# EXERCISE DETAILS
In the entries below, print exactly the lines from the first through the one with "- **Problem-solving advice**", both included, and none of the pictures.

# AVAILABLE RECORDS
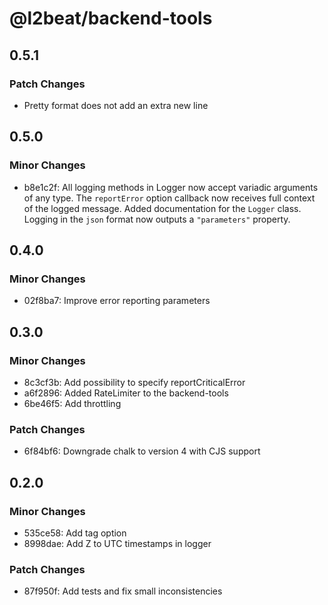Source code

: # @l2beat/backend-tools

## 0.5.1

### Patch Changes

- Pretty format does not add an extra new line

## 0.5.0

### Minor Changes

- b8e1c2f: All logging methods in Logger now accept variadic arguments of any type.
  The `reportError` option callback now receives full context of the logged message.
  Added documentation for the `Logger` class.
  Logging in the `json` format now outputs a `"parameters"` property.

## 0.4.0

### Minor Changes

- 02f8ba7: Improve error reporting parameters

## 0.3.0

### Minor Changes

- 8c3cf3b: Add possibility to specify reportCriticalError
- a6f2896: Added RateLimiter to the backend-tools
- 6be46f5: Add throttling

### Patch Changes

- 6f84bf6: Downgrade chalk to version 4 with CJS support

## 0.2.0

### Minor Changes

- 535ce58: Add tag option
- 8998dae: Add Z to UTC timestamps in logger

### Patch Changes

- 87f950f: Add tests and fix small inconsistencies
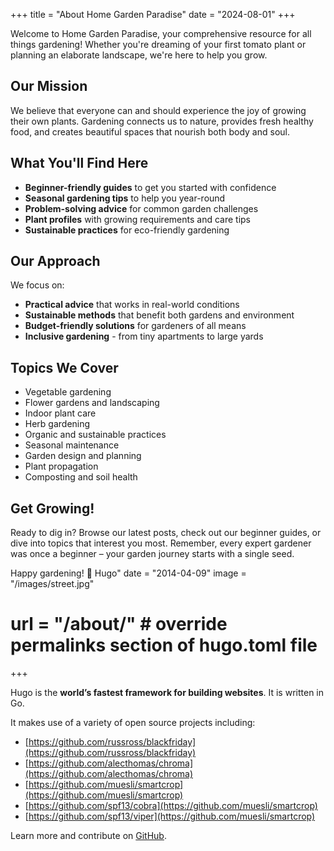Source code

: +++
title = "About Home Garden Paradise"
date = "2024-08-01"
+++

Welcome to Home Garden Paradise, your comprehensive resource for all things gardening! Whether you're dreaming of your first tomato plant or planning an elaborate landscape, we're here to help you grow.

## Our Mission

We believe that everyone can and should experience the joy of growing their own plants. Gardening connects us to nature, provides fresh healthy food, and creates beautiful spaces that nourish both body and soul.

## What You'll Find Here

- **Beginner-friendly guides** to get you started with confidence
- **Seasonal gardening tips** to help you year-round
- **Problem-solving advice** for common garden challenges
- **Plant profiles** with growing requirements and care tips
- **Sustainable practices** for eco-friendly gardening

## Our Approach

We focus on:

- **Practical advice** that works in real-world conditions
- **Sustainable methods** that benefit both gardens and environment
- **Budget-friendly solutions** for gardeners of all means
- **Inclusive gardening** - from tiny apartments to large yards

## Topics We Cover

- Vegetable gardening
- Flower gardens and landscaping
- Indoor plant care
- Herb gardening
- Organic and sustainable practices
- Seasonal maintenance
- Garden design and planning
- Plant propagation
- Composting and soil health

## Get Growing!

Ready to dig in? Browse our latest posts, check out our beginner guides, or dive into topics that interest you most. Remember, every expert gardener was once a beginner – your garden journey starts with a single seed.

Happy gardening! 🌱 Hugo"
date = "2014-04-09"
image = "/images/street.jpg"
# url = "/about/" # override permalinks section of hugo.toml file
+++

Hugo is the **world’s fastest framework for building websites**. It is written in Go.

It makes use of a variety of open source projects including:

* [https://github.com/russross/blackfriday](https://github.com/russross/blackfriday)
* [https://github.com/alecthomas/chroma](https://github.com/alecthomas/chroma)
* [https://github.com/muesli/smartcrop](https://github.com/muesli/smartcrop)
* [https://github.com/spf13/cobra](https://github.com/muesli/smartcrop)
* [https://github.com/spf13/viper](https://github.com/muesli/smartcrop)

Learn more and contribute on [GitHub](https://github.com/gohugoio).
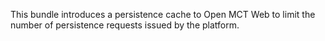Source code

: This bundle introduces a persistence cache to Open MCT Web to 
limit the number of persistence requests issued by the platform.
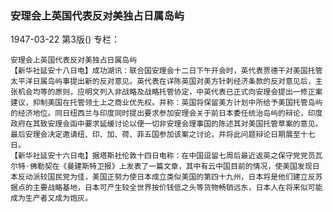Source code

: ### 安理会上英国代表反对美独占日属岛屿

1947-03-22
第3版()
专栏：

    安理会上英国代表反对美独占日属岛屿
    【新华社延安十八日电】成功湖讯：联合国安理会十二日下午开会时，英代表贾德干对美国托管太平洋日属岛屿事提出新的反对意见。英代表在详陈英国对美方针刺经济条款的反对意见后，主张机会均等的原则，应明文列入非战略及战略托管协定，中英代表已正式向安理会提出一修正案建议，抑制美国在托管领土上之商业优先权。并称：英国将保留美方计划中所给予美国托管岛屿的经济地位。同日纽西兰与印度同时提出要求参加安理会关于前日本委任统治岛屿的辩论，印度政府在其致安理会函中要求延缓讨论以便一切非安理会理事国的陈述其对美国托管草案的意见。最后安理会决定邀请纽、印、加、荷、菲五国参加该案之讨论，并将此问题辩论日期展至十七日。
    【新华社延安十六日电】据塔斯社伦敦十四日电称：在中国逗留七周后最近返英之保守党党员瓦尔特·佛勒契在《曼建斯特卫报》上发表了一篇文章，其中有云中国目前的情况，使美国发现日本反动派较国民党为佳，美国正努力使日本成立类似美国的第四十九州，日本将是他们建立反苏据点的主要战略基地，日本可产生较全世界按价钱低之头等货物畅销远东，日本人在将来似可能成为生产者又成为炮灰。
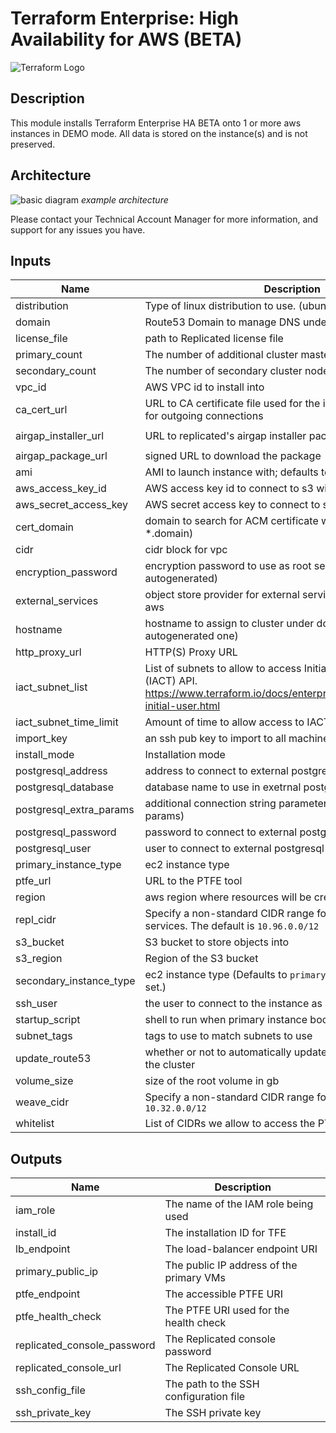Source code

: # Terraform Enterprise: High Availability for AWS (BETA)

![Terraform Logo](https://github.com/hashicorp/terraform-aws-terraform-enterprise/blob/master/assets/TerraformLogo.png?raw=true)

## Description

This module installs Terraform Enterprise HA BETA onto 1 or more aws instances in DEMO mode. All data is stored on the instance(s) and is not preserved.

## Architecture

![basic diagram](https://github.com/hashicorp/terraform-aws-terraform-enterprise/blob/v0.0.1-beta/assets/aws_diagram.jpg?raw=true)
_example architecture_

Please contact your Technical Account Manager for more information, and support for any issues you have.

## Inputs

| Name | Description | Type | Default | Required |
|------|-------------|:----:|:-----:|:-----:|
| distribution | Type of linux distribution to use. (ubuntu or rhel) | string | n/a | yes |
| domain | Route53 Domain to manage DNS under | string | n/a | yes |
| license\_file | path to Replicated license file | string | n/a | yes |
| primary\_count | The number of additional cluster master nodes to run | string | n/a | yes |
| secondary\_count | The number of secondary cluster nodes to run | string | n/a | yes |
| vpc\_id | AWS VPC id to install into | string | n/a | yes |
| ca_cert_url | URL to CA certificate file used for the internal `ptfe-proxy` used for outgoing connections| string | `"none"` | no |
| airgap\_installer\_url | URL to replicated's airgap installer package | string | `"https://install.terraform.io/installer/replicated-v5.tar.gz"` | no |
| airgap\_package\_url | signed URL to download the package | string | `""` | no |
| ami | AMI to launch instance with; defaults to latest Ubuntu Xenial | string | `""` | no |
| aws\_access\_key\_id | AWS access key id to connect to s3 with | string | `""` | no |
| aws\_secret\_access\_key | AWS secret access key to connect to s3 with | string | `""` | no |
| cert\_domain | domain to search for ACM certificate with (default is *.domain) | string | `""` | no |
| cidr | cidr block for vpc | string | `"10.0.0.0/16"` | no |
| encryption\_password | encryption password to use as root secret (default is autogenerated) | string | `""` | no |
| external\_services | object store provider for external services. Allowed values: aws | string | `""` | no |
| hostname | hostname to assign to cluster under domain (default is autogenerated one) | string | `""` | no |
| http\_proxy\_url | HTTP(S) Proxy URL | string | `""` | no |
| iact\_subnet\_list | List of subnets to allow to access Initial Admin Creation Token (IACT) API. https://www.terraform.io/docs/enterprise/private/automating-initial-user.html | string | `""` | no |
| iact\_subnet\_time\_limit | Amount of time to allow access to IACT API after initial boot | string | `""` | no |
| import\_key | an ssh pub key to import to all machines | string | `""` | no |
| install\_mode | Installation mode | string | `"demo"` | no |
| postgresql\_address | address to connect to external postgresql database at | string | `""` | no |
| postgresql\_database | database name to use in exetrnal postgresql database | string | `""` | no |
| postgresql\_extra\_params | additional connection string parameters (must be url query params) | string | `""` | no |
| postgresql\_password | password to connect to external postgresql database as | string | `""` | no |
| postgresql\_user | user to connect to external postgresql database as | string | `""` | no |
| primary\_instance\_type | ec2 instance type | string | `"m4.xlarge"` | no |
| ptfe\_url | URL to the PTFE tool | string | `"https://install.terraform.io/installer/ptfe.zip"` | no |
| region | aws region where resources will be created | string | `"us-west-2"` | no |
| repl\_cidr | Specify a non-standard CIDR range for the replicated services. The default is `10.96.0.0/12` | string | `""` | no |
| s3\_bucket | S3 bucket to store objects into | string | `""` | no |
| s3\_region | Region of the S3 bucket | string | `""` | no |
| secondary\_instance\_type | ec2 instance type (Defaults to `primary_instance_type` if not set.) | string | `""` | no |
| ssh\_user | the user to connect to the instance as | string | `""` | no |
| startup\_script | shell to run when primary instance boots | string | `""` | no |
| subnet\_tags | tags to use to match subnets to use | map | `{}` | no |
| update\_route53 | whether or not to automatically update route53 records for the cluster | string | `"true"` | no |
| volume\_size | size of the root volume in gb | string | `"100"` | no |
| weave\_cidr | Specify a non-standard CIDR range for weave. The default is `10.32.0.0/12` | string | `""` | no |
| whitelist | List of CIDRs we allow to access the PTFE infrastructure | list | `[]` | no |

## Outputs

| Name | Description |
|------|-------------|
| iam\_role | The name of the IAM role being used |
| install\_id | The installation ID for TFE |
| lb\_endpoint | The load-balancer endpoint URI |
| primary\_public\_ip | The public IP address of the primary VMs |
| ptfe\_endpoint | The accessible PTFE URI |
| ptfe\_health\_check | The PTFE URI used for the health check |
| replicated\_console\_password | The Replicated console password |
| replicated\_console\_url | The Replicated Console URL |
| ssh\_config\_file | The path to the SSH configuration file |
| ssh\_private\_key | The SSH private key |


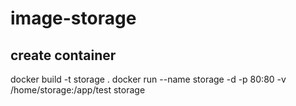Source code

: # image-storage

## create container
docker build -t storage .
docker run --name storage -d -p 80:80 -v /home/storage:/app/test storage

# EXPECTED ANSWER
Source code

: # @l2beat/backend-tools

## 0.5.1

### Patch Changes

- Pretty format does not add an extra new line

## 0.5.0

### Minor Changes

- b8e1c2f: All logging methods in Logger now accept variadic arguments of any type.
  The `reportError` option callback now receives full context of the logged message.
  Added documentation for the `Logger` class.
  Logging in the `json` format now outputs a `"parameters"` property.

## 0.4.0

### Minor Changes

- 02f8ba7: Improve error reporting parameters

## 0.3.0

### Minor Changes

- 8c3cf3b: Add possibility to specify reportCriticalError
- a6f2896: Added RateLimiter to the backend-tools
- 6be46f5: Add throttling

### Patch Changes

- 6f84bf6: Downgrade chalk to version 4 with CJS support

## 0.2.0

### Minor Changes

- 535ce58: Add tag option
- 8998dae: Add Z to UTC timestamps in logger

### Patch Changes

- 87f950f: Add tests and fix small inconsistencies
Source code

: +++
title = "About Home Garden Paradise"
date = "2024-08-01"
+++

Welcome to Home Garden Paradise, your comprehensive resource for all things gardening! Whether you're dreaming of your first tomato plant or planning an elaborate landscape, we're here to help you grow.

## Our Mission

We believe that everyone can and should experience the joy of growing their own plants. Gardening connects us to nature, provides fresh healthy food, and creates beautiful spaces that nourish both body and soul.

## What You'll Find Here

- **Beginner-friendly guides** to get you started with confidence
- **Seasonal gardening tips** to help you year-round
- **Problem-solving advice** for common garden challenges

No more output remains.